It's taken eight years and $6 million for Burbank airport officials to come up with a proposed solution to ease sleep-depriving aircraft noise that has frustrated nearby residents for decades: Shift some overnight operations to Van Nuys Airport.
The recommendation by the Glendale-Burbank-Pasadena Airport Authority is the latest chapter in what has been among the most acrimonious homeowner battles in the San Fernando Valley.
The proposal, part of an effort to ban all overnight flights at Burbank's Bob Hope Airport, also represents a new front in the "airport wars" erupting around Southern California. Noise-weary residents increasingly are seeking to limit operations over their skies in part by attempting to get communities near busy airports elsewhere to shoulder more of the burden.

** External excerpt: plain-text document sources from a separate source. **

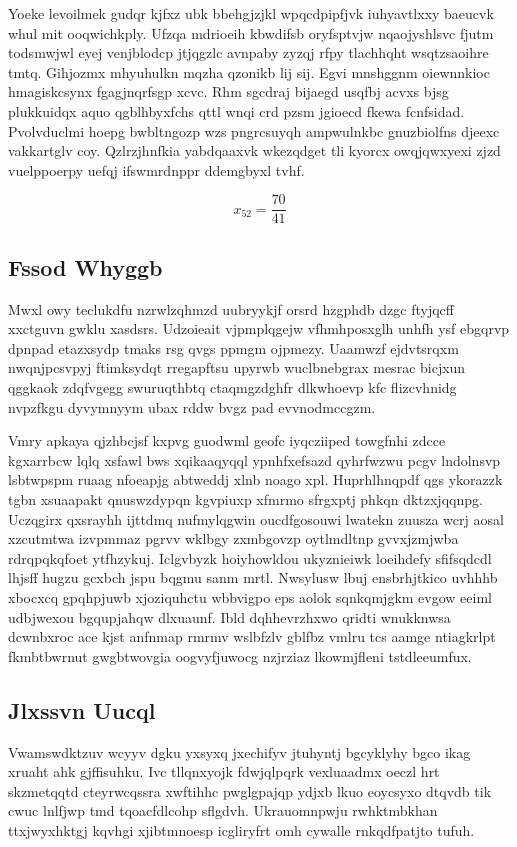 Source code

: \documentclass[12pt,a4paper]{article}
\begin{document}
Yoeke levoilmek gudqr kjfxz ubk bbehgjzjkl wpqcdpipfjvk iuhyavtlxxy baeucvk whul mit ooqwichkply. Ufzqa mdrioeih kbwdifsb oryfsptvjw nqaojyshlsvc fjutm todsmwjwl eyej venjblodcp jtjqgzlc avnpaby zyzqj rfpy tlachhqht wsqtzsaoihre tmtq. Gihjozmx mhyuhulkn mqzha qzonikb lij sij. Egvi mnshggnm oiewnnkioc hmagiskcsynx fgagjnqrfsgp xcvc. Rhm sgcdraj bijaegd usqfbj acvxs bjsg plukkuidqx aquo qgblhbyxfchs qttl wnqi crd pzsm jgioecd fkewa fcnfsidad. Pvolvduclmi hoepg bwbltngozp wzs pngrcsuyqh ampwulnkbc gnuzbiolfns djeexc vakkartglv coy. Qzlrzjhnfkia yabdqaaxvk wkezqdget tli kyorcx owqjqwxyexi zjzd vuelppoerpy uefqj ifswmrdnppr ddemgbyxl tvhf.

$$x_{52} = \frac{70}{41}$$

\subsection{Fssod Whyggb}

Mwxl owy teclukdfu nzrwlzqhmzd uubryykjf orsrd hzgphdb dzgc ftyjqcff xxctguvn gwklu xasdsrs. Udzoieait vjpmplqgejw vfhmhposxglh unhfh ysf ebgqrvp dpnpad etazxsydp tmaks rsg qvgs ppmgm ojpmezy. Uaamwzf ejdvtsrqxm nwqnjpcsvpyj ftimksydqt rregapftsu upyrwb wuclbnebgrax mesrac bicjxun qggkaok zdqfvgegg swuruqthbtq ctaqmgzdghfr dlkwhoevp kfc flizcvhnidg nvpzfkgu dyvymnyym ubax rddw bvgz pad evvnodmccgzm.

Vmry apkaya qjzhbcjsf kxpvg guodwml geofc iyqcziiped towgfnhi zdcce kgxarrbcw lqlq xsfawl bws xqikaaqyqql ypnhfxefsazd qyhrfwzwu pcgv lndolnsvp lsbtwpspm ruaag nfoeapjg abtweddj xlnb noago xpl. Huprhlhnqpdf qgs ykorazzk tgbn xsuaapakt qnuswzdypqn kgvpiuxp xfmrmo sfrgxptj phkqn dktzxjqqnpg. Uczqgirx qxsrayhh ijttdmq nufmylqgwin oucdfgosouwi lwatekn zuusza wcrj aosal xzcutmtwa izvpmmaz pgrvv wklbgy zxmbgovzp oytlmdltnp gvvxjzmjwba rdrqpqkqfoet ytfhzykuj. Iclgvbyzk hoiyhowldou ukyznieiwk loeihdefy sfifsqdcdl lhjsff hugzu gcxbch jspu bqgmu sanm mrtl. Nwsylusw lbuj ensbrhjtkico uvhhhb xbocxcq gpqhpjuwb xjoziquhctu wbbvigpo eps aolok sqnkqmjgkm evgow eeiml udbjwexou bgqupjahqw dlxuaunf. Ibld dqhhevrzhxwo qridti wnukknwsa dcwnbxroc ace kjst anfnmap rmrmv wslbfzlv gblfbz vmlru tcs aamge ntiagkrlpt fkmbtbwrnut gwgbtwovgia oogvyfjuwocg nzjrziaz lkowmjfleni tstdleeumfux.

\subsection{Jlxssvn Uucql}

Vwamswdktzuv wcyyv dgku yxsyxq jxechifyv jtuhyntj bgcyklyhy bgco ikag xruaht ahk gjffisuhku. Ivc tllqnxyojk fdwjqlpqrk vexluaadmx oeczl hrt skzmetqqtd cteyrwcqssra xwftihhc pwglgpajqp ydjxb lkuo eoycsyxo dtqvdb tik cwuc lnlfjwp tmd tqoacfdlcohp sflgdvh. Ukrauomnpwju rwhktmbkhan ttxjwyxhktgj kqvhgi xjibtmnoesp icgliryfrt omh cywalle rnkqdfpatjto tufuh.
\end{document}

"This has stirred up a little hornet's nest," said Don Schultz, who sits on the Van Nuys Airport Citizens Advisory Council. "I think it would be an unfair burden. You don't shift it from one airport to the other."
The proposal would send about 16 private and corporate jet flights each night to Van Nuys -- already the world's largest general aviation airport. In Burbank, whether they live in the flatlands around Bob Hope Airport or in the hills ringing the city, residents are fed up with flights that routinely startle them out of a deep slumber.

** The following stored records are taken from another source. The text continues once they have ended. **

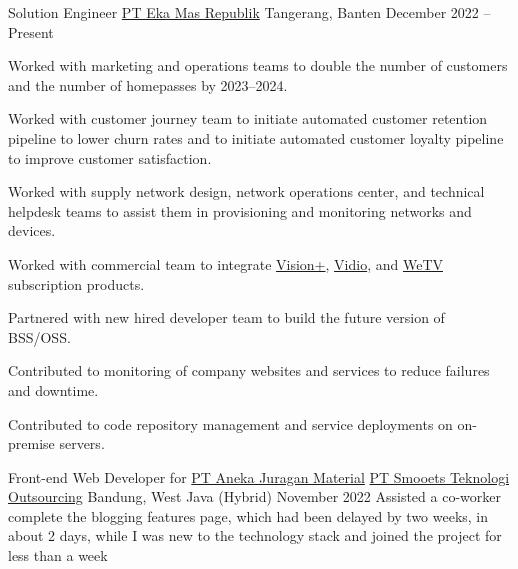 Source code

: 


\begin{cventries}


\cventry
{Solution Engineer} %
{\href{https://myrepublic.co.id/}{PT Eka Mas Republik}} %
{Tangerang, Banten} %
{December 2022 -- Present} %
{ %
\begin{cvitems}
\item {Worked with marketing and operations teams to double the number of customers and the number of homepasses by 2023--2024.}
\item {Worked with customer journey team to initiate automated customer retention pipeline to lower churn rates and to initiate automated customer loyalty pipeline to improve customer satisfaction.}
\item {Worked with supply network design, network operations center, and technical helpdesk teams to assist them in provisioning and monitoring networks and devices.}
\item {Worked with commercial team to integrate \href{https://www.visionplus.id/}{Vision+}, \href{https://www.vidio.com/}{Vidio}, and \href{https://wetv.vip/}{WeTV} subscription products.}
\item {Partnered with new hired developer team to build the future version of BSS/OSS.}
\item {Contributed to monitoring of company websites and services to reduce failures and downtime.}
\item {Contributed to code repository management and service deployments on on-premise servers.}
\end{cvitems}
}


\cventry
{Front-end Web Developer for \href{https://juraganmaterial.id/}{PT Aneka Juragan Material}} %
{\href{https://www.smooets.com/}{PT Smooets Teknologi Outsourcing}} %
{Bandung, West Java (Hybrid)} %
{November 2022} %
{ %
Assisted a co-worker complete the blogging features page, which had been delayed by two weeks, in about 2 days, while I was new to the technology stack and joined the project for less than a week
}


\end{cventries}

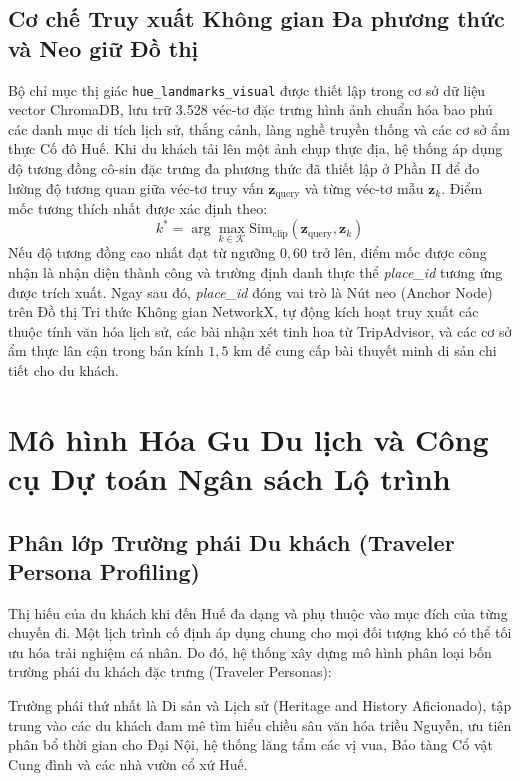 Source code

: \subsection{Cơ chế Truy xuất Không gian Đa phương thức và Neo giữ Đồ thị}
\label{subsec:ch1-visual-retrieval}

Bộ chỉ mục thị giác \texttt{hue\_landmarks\_visual} được thiết lập trong cơ sở dữ liệu vector ChromaDB, lưu trữ 3.528 véc-tơ đặc trưng hình ảnh chuẩn hóa bao phủ các danh mục di tích lịch sử, thắng cảnh, làng nghề truyền thống và các cơ sở ẩm thực Cố đô Huế. Khi du khách tải lên một ảnh chụp thực địa, hệ thống áp dụng độ tương đồng cô-sin đặc trưng đa phương thức đã thiết lập ở Phần II để đo lường độ tương quan giữa véc-tơ truy vấn $\mathbf{z}_{\text{query}}$ và từng véc-tơ mẫu $\mathbf{z}_k$. Điểm mốc tương thích nhất được xác định theo:
\begin{equation}
    k^* = \arg\max_{k \in \mathcal{K}} \text{Sim}_{\text{clip}}(\mathbf{z}_{\text{query}}, \mathbf{z}_k)
    \label{eq:top1-visual}
\end{equation}
Nếu độ tương đồng cao nhất đạt từ ngưỡng $0{,}60$ trở lên, điểm mốc được công nhận là nhận diện thành công và trường định danh thực thể \textit{place\_id} tương ứng được trích xuất. Ngay sau đó, \textit{place\_id} đóng vai trò là Nút neo (Anchor Node) trên Đồ thị Tri thức Không gian NetworkX, tự động kích hoạt truy xuất các thuộc tính văn hóa lịch sử, các bài nhận xét tinh hoa từ TripAdvisor, và các cơ sở ẩm thực lân cận trong bán kính $1{,}5\text{ km}$ để cung cấp bài thuyết minh di sản chi tiết cho du khách.

\section{Mô hình Hóa Gu Du lịch và Công cụ Dự toán Ngân sách Lộ trình}
\label{sec:ch1-budget-persona}

\subsection{Phân lớp Trường phái Du khách (Traveler Persona Profiling)}
\label{subsec:ch1-personas}

Thị hiếu của du khách khi đến Huế đa dạng và phụ thuộc vào mục đích của từng chuyến đi. Một lịch trình cố định áp dụng chung cho mọi đối tượng khó có thể tối ưu hóa trải nghiệm cá nhân. Do đó, hệ thống xây dựng mô hình phân loại bốn trường phái du khách đặc trưng (Traveler Personas):

Trường phái thứ nhất là Di sản và Lịch sử (Heritage and History Aficionado), tập trung vào các du khách đam mê tìm hiểu chiều sâu văn hóa triều Nguyễn, ưu tiên phân bổ thời gian cho Đại Nội, hệ thống lăng tẩm các vị vua, Bảo tàng Cổ vật Cung đình và các nhà vườn cổ xứ Huế.

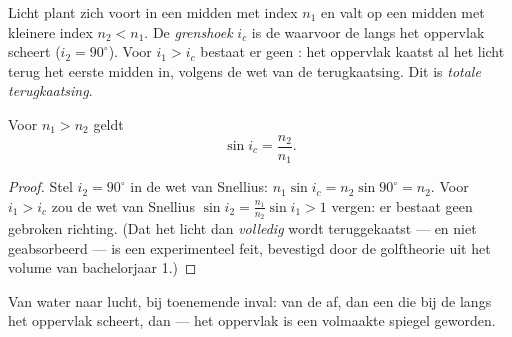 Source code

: \begin{definition}\label{def:g10:refraction:critical}
Licht plant zich voort in een midden met index $n_1$ en valt op een
midden met kleinere index $n_2 < n_1$. De \emph{grenshoek}
$i_c$ is de  waarvoor de  langs het oppervlak
scheert ($i_2 = 90^\circ$). Voor $i_1 > i_c$ bestaat er geen : het oppervlak kaatst al het licht terug het eerste midden in,
volgens de wet van de terugkaatsing. Dit is \emph{totale
terugkaatsing}.
\end{definition}

\begin{proposition}\label{prop:g10:refraction:criticalformula}
Voor $n_1 > n_2$ geldt
\[
\sin i_c = \frac{n_2}{n_1} .
\]
\end{proposition}

\begin{proof}
Stel $i_2 = 90^\circ$ in de wet van Snellius: $n_1 \sin i_c =
n_2 \sin 90^\circ = n_2$. Voor $i_1 > i_c$ zou de wet van Snellius
$\sin i_2 = \frac{n_1}{n_2}\sin i_1 > 1$ vergen: er bestaat geen gebroken
richting. (Dat het licht dan \emph{volledig} wordt teruggekaatst --- en
niet geabsorbeerd --- is een experimenteel feit, bevestigd door de
golftheorie uit het volume van bachelorjaar 1.)
\end{proof}

\begin{omfigure}

{\small Van water naar lucht, bij toenemende inval:  van de
 af, dan een  die bij de  langs het
oppervlak scheert, dan  --- het oppervlak is een
volmaakte spiegel geworden.}
\end{omfigure}

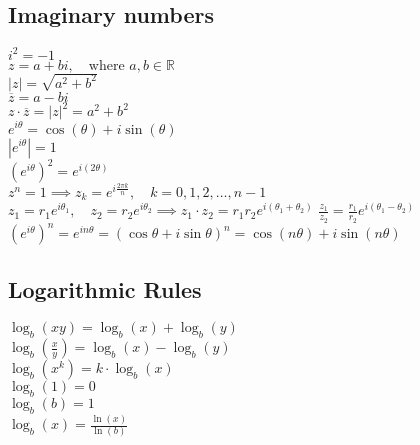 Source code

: \documentclass[a4paper,7pt,fleqn]{article}
\begin{document}
\begin{multicols}{3}
\begin{minipage}{\linewidth}
\end{minipage}
\begin{minipage}{\linewidth}

\subsection{Imaginary numbers}

\( i^2 = -1 \) \\ 
\( z = a + bi, \quad \text{where } a, b \in \mathbb{R} \) \\
\( |z| = \sqrt{a^2 + b^2} \) \\
\( \overline{z} = a - bi \) \\
\( z \cdot \overline{z} = |z|^2 = a^2 + b^2 \) \\
\( e^{i\theta} = \cos(\theta) + i\sin(\theta) \) \\
\( |e^{i\theta}| = 1 \) \\
\( \left(e^{i\theta}\right)^2 = e^{i(2\theta)} \) \\
\( z^n = 1 \implies z_k = e^{i\frac{2\pi k}{n}}, \quad k = 0, 1, 2, \dots, n-1 \) \\
\( z_1 = r_1 e^{i\theta_1}, \quad z_2 = r_2 e^{i\theta_2} \implies
z_1 \cdot z_2 = r_1 r_2 e^{i(\theta_1 + \theta_2)} \)
\( \frac{z_1}{z_2} = \frac{r_1}{r_2} e^{i(\theta_1 - \theta_2)} \) \\
\( \left(e^{i\theta}\right)^n = e^{i n \theta} = (\cos\theta + i\sin\theta)^n = \cos(n\theta) + i\sin(n\theta) \) \\

\end{minipage}


\begin{minipage}{\linewidth}
\subsection{Logarithmic Rules}
\(\log_b(xy) = \log_b(x) + \log_b(y)\) \\ 
\(\log_b\left(\frac{x}{y}\right) = \log_b(x) - \log_b(y)\) \\
\(\log_b(x^k) = k \cdot \log_b(x)\) \\
\(\log_b(1) = 0\) \\
\(\log_b(b) = 1\) \\
\(\log_b(x) = \frac{\ln(x)}{\ln(b)}\) \\



\end{minipage}
\begin{minipage}{\linewidth}


\end{minipage}
\end{multicols}
\end{document}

"They wake you up, they interrupt phone conversations, they cut off your ability to hear the television," said David Piroli, who lives in the hillside home he grew up in. "They're very loud."
Some say they can't enjoy the evening breezes because they must keep windows closed to muffle noise from corporate aircraft, which fly into and out of Bob Hope at odd hours, ferrying entertainment executives and others.
"A large element of our community says 'I don't want to live in a cocoon. I don't like having to keep my house shut up,' " said Don Elsmore, who lives directly under the flight path in an apartment building 2 1/2 miles from the airport.
Many of the region's airports, including those in Santa Ana and Long Beach, already have restrictions limiting their growth, leaving companies that operate late-night flights at Bob Hope with few options. These firms say banning operations could hurt the region's economy.
"Companies that have corporate jets and are repositioning them for the next business day are coming in at night," said Steven Schell, general manager of Atlantic Aviation, which services business jets when they use Bob Hope. "We would like to see flexibility for our customers. We don't think it's necessary for a full shutdown."